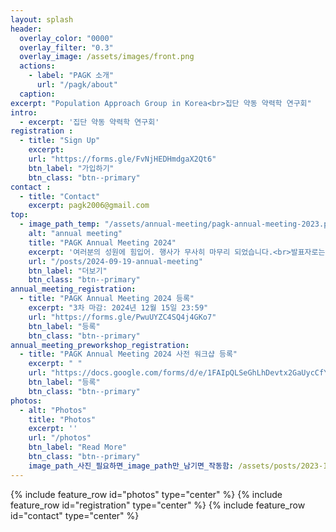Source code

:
 ```yaml
---
layout: splash
header:
  overlay_color: "0000"
  overlay_filter: "0.3"
  overlay_image: /assets/images/front.png
  actions:
    - label: "PAGK 소개"
      url: "/pagk/about"
  caption: 
excerpt: "Population Approach Group in Korea<br>집단 약동 약력학 연구회"
intro: 
  - excerpt: '집단 약동 약력학 연구회'
registration :
  - title: "Sign Up"
    excerpt: 
    url: "https://forms.gle/FvNjHEDHmdgaX2Qt6"
    btn_label: "가입하기"
    btn_class: "btn--primary"
contact :
  - title: "Contact"
    excerpt: pagk2006@gmail.com
top:
  - image_path_temp: "/assets/annual-meeting/pagk-annual-meeting-2023.png"
    alt: "annual meeting"
    title: "PAGK Annual Meeting 2024"
    excerpt: '여러분의 성원에 힘입어. 행사가 무사히 마무리 되었습니다.<br>발표자로는 취합하는 데로 <a href="https://pagk.kr/presentations">Presentations</a>에 게시 될 예정입니다.<br>감사합니다.'
    url: "/posts/2024-09-19-annual-meeting"
    btn_label: "더보기"
    btn_class: "btn--primary"
annual_meeting_registration:
  - title: "PAGK Annual Meeting 2024 등록"
    excerpt: "3차 마감: 2024년 12월 15일 23:59"
    url: "https://forms.gle/PwuUYZC4SQ4j4GKo7"
    btn_label: "등록"
    btn_class: "btn--primary"
annual_meeting_preworkshop_registration:
  - title: "PAGK Annual Meeting 2024 사전 워크샵 등록"
    excerpt: " "
    url: "https://docs.google.com/forms/d/e/1FAIpQLSeGhLhDevtx2GaUycCfY1496sDd3OS17PP0ANmWQvQWTW1Uiw/viewform"
    btn_label: "등록"
    btn_class: "btn--primary"
photos:
  - alt: "Photos"
    title: "Photos"
    excerpt: ''
    url: "/photos"
    btn_label: "Read More"
    btn_class: "btn--primary"
    image_path_사진_필요하면_image_path만_남기면_작동함: /assets/posts/2023-12-11-annual_meeting_photos/2023-12-11-01.jpg
---
```

<!-- 이게 주석 -->
<!-- 필요하면 주석처리 해제 -->
<!-- {% include feature_row id="top" type="center" %} -->
<!-- {% include feature_row id="annual_meeting_registration" type="center" %} -->
<!-- {% include feature_row id="annual_meeting_preworkshop_registration" type="center" %} -->
{% include feature_row id="photos" type="center" %}
{% include feature_row id="registration" type="center" %}
{% include feature_row id="contact" type="center" %}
● ● ● ●
* **Work required**: Filter the data above down to lines with the word "center", and copy them.

* **Result of this task**:
<!-- {% include feature_row id="top" type="center" %} -->
<!-- {% include feature_row id="annual_meeting_registration" type="center" %} -->
<!-- {% include feature_row id="annual_meeting_preworkshop_registration" type="center" %} -->
{% include feature_row id="photos" type="center" %}
{% include feature_row id="registration" type="center" %}
{% include feature_row id="contact" type="center" %}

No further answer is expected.